- Try it -
Look at every line of the material below and tally those containing "energy". Reply with the total alone.

- Provided records -

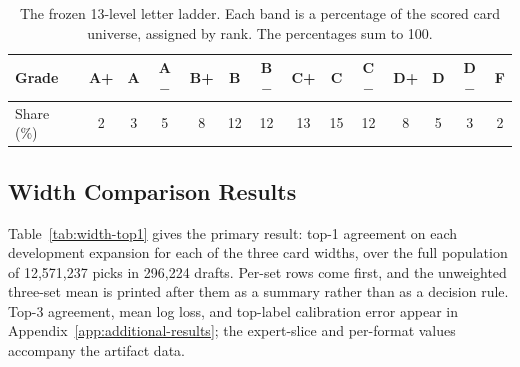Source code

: \documentclass[11pt]{article}
\numberwithin{equation}{section}
\begin{document}
\begin{table}[tb]
\centering
\caption{The frozen 13-level letter ladder. Each band is a percentage of the
scored card universe, assigned by rank. The percentages sum to 100.}
\label{tab:letter-ladder}
{\small
\setlength{\tabcolsep}{4.5pt}
\begin{tabular}{lccccccccccccc}
\toprule
Grade & A+ & A & A$-$ & B+ & B & B$-$ & C+ & C & C$-$ & D+ & D & D$-$ & F \\
\midrule
Share (\%) & 2 & 3 & 5 & 8 & 12 & 12 & 13 & 15 & 12 & 8 & 5 & 3 & 2 \\
\bottomrule
\end{tabular}
}
\end{table}

\subsection{Width Comparison Results}
\label{sec:development-results}
\label{sec:whole-expansion-results}

Table~\ref{tab:width-top1} gives the primary result: top-1 agreement on each
development expansion for each of the three card widths, over the full
population of 12,571,237 picks in 296,224 drafts. Per-set rows come first, and
the unweighted three-set mean is printed after them as a summary rather than as
a decision rule. Top-3 agreement, mean log loss, and top-label calibration
error appear in Appendix~\ref{app:additional-results}; the expert-slice and
per-format values accompany the artifact data.
\end{document}
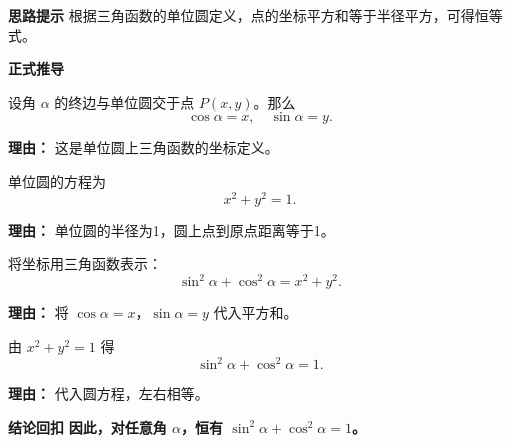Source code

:\begin{proofbox}
	\textbf{\textcolor{CProof}{思路提示}}
	根据三角函数的单位圆定义，点的坐标平方和等于半径平方，可得恒等式。

	\medskip
	\textbf{\textcolor{CProof}{正式推导}}
	\begin{description}[style=nextline, leftmargin=2.8em, labelsep=0.5em, itemsep=0.55em]
		\item[\textbf{步骤一（单位圆设定）：}]
			设角 $\alpha$ 的终边与单位圆交于点 $P(x,y)$。那么
			\[
				\cos\alpha = x,\quad \sin\alpha = y.
			\]
			\par\textbf{理由：} 这是单位圆上三角函数的坐标定义。
		\item[\textbf{步骤二（圆方程）：}]
			单位圆的方程为
			\[
				x^2 + y^2 = 1.
			\]
			\par\textbf{理由：} 单位圆的半径为1，圆上点到原点距离等于1。
		\item[\textbf{步骤三（代入代换）：}]
			将坐标用三角函数表示：
			\[
				\sin^2\alpha + \cos^2\alpha = x^2 + y^2.
			\]
			\par\textbf{理由：} 将 $\cos\alpha = x$，$\sin\alpha = y$ 代入平方和。
		\item[\textbf{步骤四（恒等结论）：}]
			由 $x^2+y^2=1$ 得
			\[
				\sin^2\alpha + \cos^2\alpha = 1.
			\]
			\par\textbf{理由：} 代入圆方程，左右相等。
	\end{description}

	\medskip
	\textbf{\textcolor{CProof}{结论回扣}}
	\textbf{因此，对任意角 $\alpha$，恒有 $\sin^2\alpha + \cos^2\alpha = 1$。}
\end{proofbox}
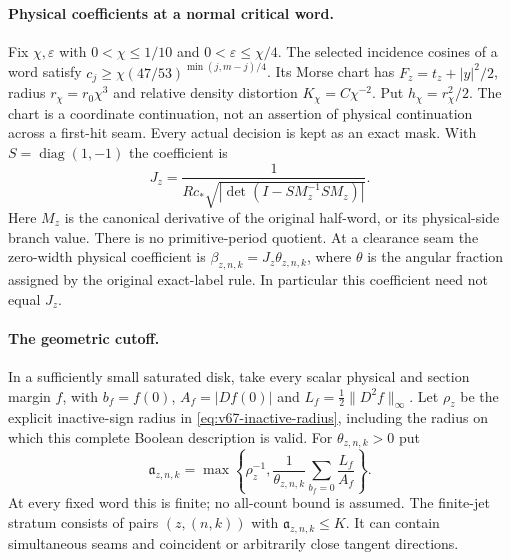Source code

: \paragraph{Physical coefficients at a normal critical word.}
Fix $\chi,\varepsilon$ with $0<\chi\le1/10$ and
$0<\varepsilon\le\chi/4$. The selected incidence cosines of a word
satisfy $c_j\ge\chi(47/53)^{\min(j,m-j)/4}$.
Its Morse chart has $F_z=t_z+|y|^2/2$, radius $r_\chi=r_0\chi^3$
and relative density distortion $K_\chi=C\chi^{-2}$. Put
$h_\chi=r_\chi^2/2$.
The chart is a coordinate continuation, not an assertion of physical
continuation across a first-hit seam. Every actual decision is kept
as an exact mask. With $S=\operatorname{diag}(1,-1)$ the coefficient is
\[
 J_z=\frac{1}{Rc_*\sqrt{|\det(I-SM_z^{-1}SM_z)|}}.
\]
Here $M_z$ is the canonical derivative of the original half-word, or
its physical-side branch value. There is no primitive-period quotient.
At a clearance seam the zero-width physical coefficient is
$\beta_{z,n,k}=J_z\theta_{z,n,k}$, where $\theta$ is the angular
fraction assigned by the original exact-label rule. In particular this
coefficient need not equal $J_z$.

\paragraph{The geometric cutoff.}
In a sufficiently small saturated disk, take every scalar physical and
section margin $f$, with $b_f=f(0)$, $A_f=|Df(0)|$ and
$L_f=\tfrac12\|D^2f\|_\infty$. Let $\rho_z$ be the explicit
inactive-sign radius in \eqref{eq:v67-inactive-radius}, including the
radius on which this complete Boolean description is valid. For
$\theta_{z,n,k}>0$ put
\[
 \mathfrak a_{z,n,k}
 =\max\left\{\rho_z^{-1},\frac{1}{\theta_{z,n,k}}
                   \sum_{b_f=0}\frac{L_f}{A_f}\right\}.
\]
At every fixed word this is finite; no all-count bound is assumed.
The finite-jet stratum consists of pairs $(z,(n,k))$ with
$\mathfrak a_{z,n,k}\le K$. It can contain simultaneous seams and
coincident or arbitrarily close tangent directions.


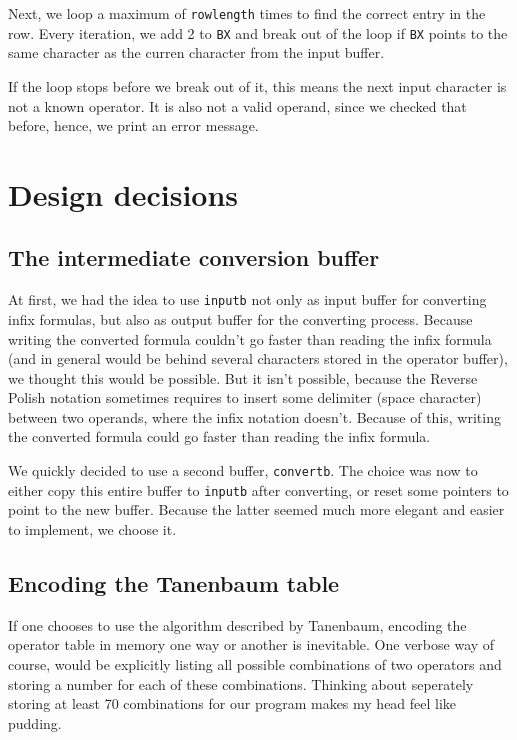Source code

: \documentclass[11pt]{article}
\begin{document}
Next, we loop a maximum of \verb|rowlength| times to find the correct entry in the row. Every iteration, we add 2 to \verb|BX| and break out of the loop if \verb|BX| points to the same character as the curren character from the input buffer.

If the loop stops before we break out of it, this means the next input character is not a known operator. It is also not a valid operand, since we checked that before, hence, we print an error message.


\section{Design decisions}

\subsection{The intermediate conversion buffer}

At first, we had the idea to use \verb|inputb| not only as input buffer for converting infix formulas, but also as output buffer for the converting process. Because writing the converted formula couldn't go faster than reading the infix formula (and in general would be behind several characters stored in the operator buffer), we thought this would be possible. But it isn't possible, because the Reverse Polish notation sometimes requires to insert some delimiter (space character) between two operands, where the infix notation doesn't. Because of this, writing the converted formula could go faster than reading the infix formula.

We quickly decided to use a second buffer, \verb|convertb|. The choice was now to either copy this entire buffer to \verb|inputb| after converting, or reset some pointers to point to the new buffer. Because the latter seemed much more elegant and easier to implement, we choose it.

\subsection{Encoding the Tanenbaum table}

If one chooses to use the algorithm described by Tanenbaum, encoding the operator table in memory one way or another is inevitable. One verbose way of course, would be explicitly listing all possible combinations of two operators and storing a number for each of these combinations. Thinking about seperately storing at least 70 combinations for our program makes my head feel like pudding.
\end{document}
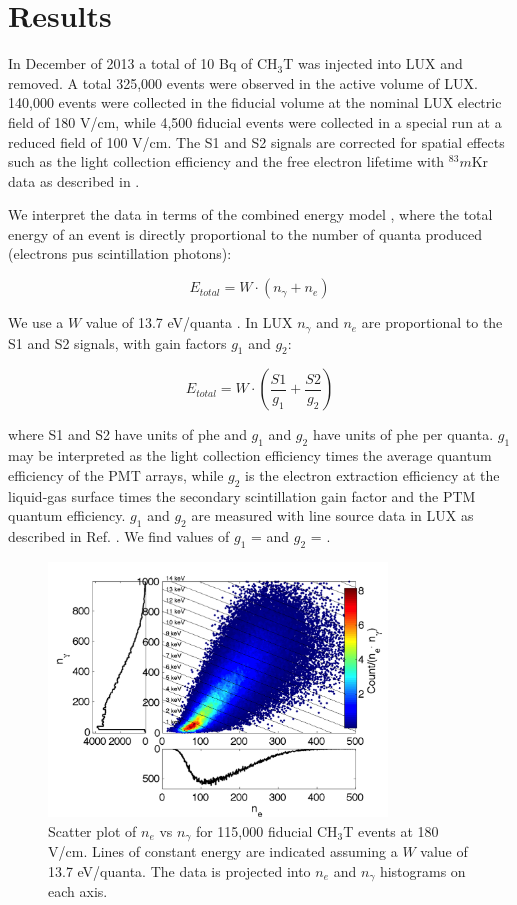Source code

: \section{Results}

In December of 2013 a total of 10 Bq of CH$_3$T was injected into LUX and removed. A total 325,000 events were observed in the active volume of LUX. 140,000 events were collected in the fiducial volume at the nominal LUX electric field of 180 V/cm, while 4,500 fiducial events were collected in a special run at a reduced field of 100 V/cm. The S1 and S2 signals are corrected for spatial effects such as the light collection efficiency and the free electron lifetime with $^83m$Kr data as described in \cite{lux-reanalysis}. 

We interpret the data in terms of the combined energy model \cite{platzman}, where the total energy of an event is directly proportional to the number of quanta produced (electrons pus scintillation photons):

\begin{displaymath}
E_{total} = W \cdot (n_{\gamma} + n_e )
\end{displaymath}

\noindent
We use a $W$ value of 13.7 eV/quanta \cite{Dahl_Thesis}. In LUX $n_{\gamma}$ and $n_e$ are proportional to the S1 and S2 signals, with gain factors $g_1$ and $g_2$:

\begin{displaymath}
E_{total} = W \cdot (\frac{S1}{g_1} + \frac{S2}{g_2} )
\end{displaymath}

\noindent
where S1 and S2 have units of phe and $g_1$ and $g_2$ have units of phe per quanta. $g_1$ may be interpreted as the light collection efficiency times the average quantum efficiency of the PMT arrays, while $g_2$ is the electron extraction efficiency at the liquid-gas surface times the secondary scintillation gain factor and the PTM quantum efficiency. $g_1$ and $g_2$ are measured with line source data in LUX as described in Ref. \cite{lux-reanalysis, lux-prd}. We find values of $g_1$ = \gone and $g_2$ = \gtwo.

\begin{figure}[h!]\centering
\includegraphics[width=90mm]{fig/tritium-scatter.png}
\caption{Scatter plot of $n_e$ vs $n_{\gamma}$ for 115,000 fiducial CH$_3$T events at 180 V/cm. Lines of constant energy are indicated assuming a $W$ value of 13.7 eV/quanta. The data is projected into $n_e$ and $n_{\gamma}$ histograms on each axis.}
\label{fig:tritium-scatter}
\end{figure}


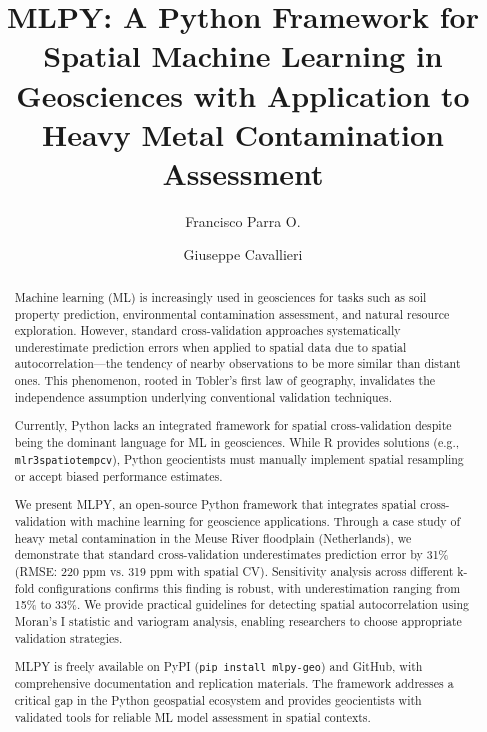 \documentclass[review,12pt]{elsarticle}
\begin{document}
\begin{frontmatter}

\title{MLPY: A Python Framework for Spatial Machine Learning in Geosciences with Application to Heavy Metal Contamination Assessment}

\author[usach]{Francisco Parra O.}
\author[usach]{Giuseppe Cavallieri}



\begin{abstract}
Machine learning (ML) is increasingly used in geosciences for tasks such as soil property prediction, environmental contamination assessment, and natural resource exploration. However, standard cross-validation approaches systematically underestimate prediction errors when applied to spatial data due to spatial autocorrelation---the tendency of nearby observations to be more similar than distant ones. This phenomenon, rooted in Tobler's first law of geography, invalidates the independence assumption underlying conventional validation techniques.

Currently, Python lacks an integrated framework for spatial cross-validation despite being the dominant language for ML in geosciences. While R provides solutions (e.g., \texttt{mlr3spatiotempcv}), Python geocientists must manually implement spatial resampling or accept biased performance estimates.

We present MLPY, an open-source Python framework that integrates spatial cross-validation with machine learning for geoscience applications. Through a case study of heavy metal contamination in the Meuse River floodplain (Netherlands), we demonstrate that standard cross-validation underestimates prediction error by 31\% (RMSE: 220 ppm vs. 319 ppm with spatial CV). Sensitivity analysis across different k-fold configurations confirms this finding is robust, with underestimation ranging from 15\% to 33\%. We provide practical guidelines for detecting spatial autocorrelation using Moran's I statistic and variogram analysis, enabling researchers to choose appropriate validation strategies.

MLPY is freely available on PyPI (\texttt{pip install mlpy-geo}) and GitHub, with comprehensive documentation and replication materials. The framework addresses a critical gap in the Python geospatial ecosystem and provides geocientists with validated tools for reliable ML model assessment in spatial contexts.
\end{abstract}


\end{frontmatter}
\end{document}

- Output of the task -
2